L'amortissement d'une oeuvre d'art
Présentation des faits 1
Un avocat fit l'acquisition d'une œuvre d'art réalisée par un peintre allemand contemporain. Dans sa comptabilité, il indiqua l'amortissement linéaire de cette œuvre d'art sur une période de cinq ans à raison d'un taux de 20 %. Dans ses déclarations à l'impôt sur les revenus, l'avocat fit passer cet amortissement en frais professionnels déductibles de la base imposable.
Cependant, l'administration fiscale contesta cette déduction et procéda à des cotisations en ne prenant pas compte cet amortissement. Le contribuable introduisit une action en justice afin d'obtenir le dégrèvement ou l'annulation de ces cotisations.
Jugement du tribunal de première instance de Liège
Devant le tribunal, l'administration fiscale mettait en doute non seulement le caractère professionnel de la dépense que constitue l'achat d'une œuvre d'art mais également la dépréciation de cet actif. Dans sa décision, la juridiction saisie du litige constate que le nœud du litige est moins de savoir si l'acquisition de l'œuvre constitue une dépense déductible que de déterminer s'il convient d'accepter le principe d'une dotation aux amortissements pour le bien concerné.
Après avoir rappelé qu'un amortissement servait à constater la dépréciation d'un bien dont la durée d'utilisation est limitée dans le temps, le tribunal considère qu'une œuvre d'art, même contemporaine, ne fait pas partie de cette catégorie de biens.
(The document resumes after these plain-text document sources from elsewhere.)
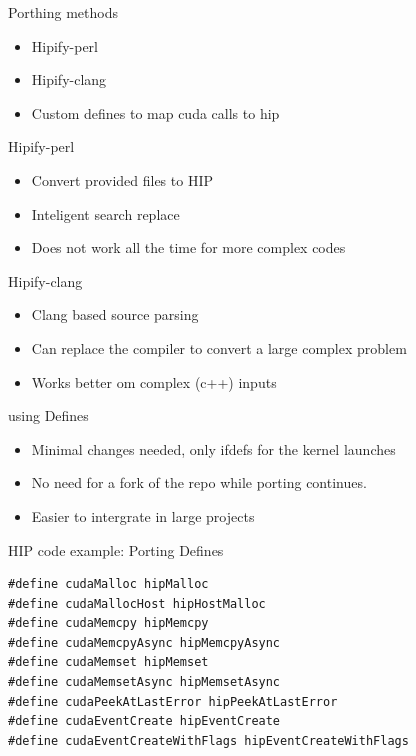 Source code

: \documentclass[aspectratio=169]{beamer}
\begin{document}
\begin{frame}{Porthing methods}
\begin{itemize}
    \item Hipify-perl 
    \item Hipify-clang
    \item Custom defines to map cuda calls to hip
\end{itemize}
\end{frame}

\begin{frame}{Hipify-perl}
\begin{itemize}
    \item Convert provided files to HIP
    \item Inteligent search replace
    \item Does not work all the time for more complex codes
\end{itemize}

\end{frame}

\begin{frame}{Hipify-clang}
\begin{itemize}
    \item Clang based source parsing
    \item Can replace the compiler to convert a large complex problem
    \item Works better om complex (c++) inputs
\end{itemize}
\end{frame}

\begin{frame}{using Defines}
\begin{itemize}
    \item Minimal changes needed, only ifdefs for the kernel launches 
    \item No need for a fork of the repo while porting continues.
    \item Easier to intergrate in large projects
\end{itemize}
\end{frame}

\begin{frame}[fragile]{HIP code example: Porting Defines}

\begin{verbatim}
#define cudaMalloc hipMalloc
#define cudaMallocHost hipHostMalloc
#define cudaMemcpy hipMemcpy
#define cudaMemcpyAsync hipMemcpyAsync
#define cudaMemset hipMemset
#define cudaMemsetAsync hipMemsetAsync
#define cudaPeekAtLastError hipPeekAtLastError
#define cudaEventCreate hipEventCreate
#define cudaEventCreateWithFlags hipEventCreateWithFlags
\end{verbatim}
\end{frame}
\end{document}
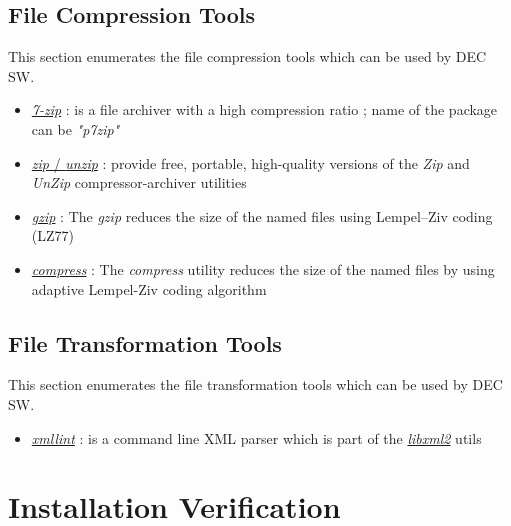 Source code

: \documentclass[dec_sum_main.tex]{subfiles}
\begin{document}
\subsection{File Compression Tools}
This section enumerates the file compression tools which can be used by DEC SW.
\par
\begin{itemize}
	\item \href{https://www.7-zip.org/}{\textit{7-zip}} : is a file archiver with a high compression ratio ; name of the package can be \textit{"p7zip"}
	\item \href{http://infozip.sourceforge.net}{\textit{zip} / \textit{unzip}} : provide free, portable, high-quality versions of the \textit{Zip} and \textit{UnZip} compressor-archiver utilities
	\item \href{https://www.gzip.org}{\textit{gzip}} : The \textit{gzip} reduces the size of the named files using Lempel–Ziv coding (LZ77)
	\item \href{http://man7.org/linux/man-pages/man1/compress.1p.html}{\textit{compress}} : The \textit{compress} utility reduces the size of the named files by using adaptive Lempel-Ziv coding algorithm
\end{itemize}

\subsection{File Transformation Tools}
This section enumerates the file transformation tools which can be used by DEC SW.

\begin{itemize}
	\item \href{http://xmlsoft.org/xmllint.html}{\textit{xmllint}} : is a command line XML parser which is part of the \href{http://xmlsoft.org}{\textit{libxml2}} utils
\end{itemize}

\section{Installation Verification}
\end{document}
La dépréciation de l'œuvre n'étant pas rapportée par l'avocat, le tribunal déclare non fondées ses demandes tendant à pratiquer un amortissement déductible fiscalement.
Bon à savoir
L'amortissement est la constatation de la dépréciation subie par les immobilisations dont la durée d'utilisation est limitée dans le temps. Par extension, c'est aussi la répartition sur plusieurs exercices des frais d'établissement.
Sur le plan comptable, l'amortissement est la traduction du souci de faire en sorte que les comptes annuels reflètent sincèrement le patrimoine de l'entreprise et ses résultats 2. Au niveau fiscal et dans la mesure où il est accepté par l'administration fiscale, l'amortissement constitue une charge professionnelle déductible de la base imposable 3. Il appartient au contribuable de démontrer la dépréciation réellement survenue pendant la période imposable 4.
Les actifs amortissables sont les frais d'établissement et les immobilisations incorporelles et corporelles dont l'utilisation est limitée dans le temps 5. Les œuvres d'art, qu'elles soient anciennes, classiques, modernes ou contemporaines, ne semblent pas correspondre à ces catégories. Par contre, elles peuvent faire l'objet d'une réduction de valeur.
La réduction de valeur est la constatation de la dépréciation subie par les actifs non amortissables et dont la dépréciation n'est pas irréversible 6. Or, la valeur d'une œuvre d'art varie effectivement sur le marché de l'art de telle sorte que l'on ne peut affirmer que cette œuvre va se déprécier de manière irréversible avec le temps. Au contraire, la valeur de ces œuvres d'art va fluctuer et, dans certains cas, atteindre un montant bien plus important que le montant de son acquisition.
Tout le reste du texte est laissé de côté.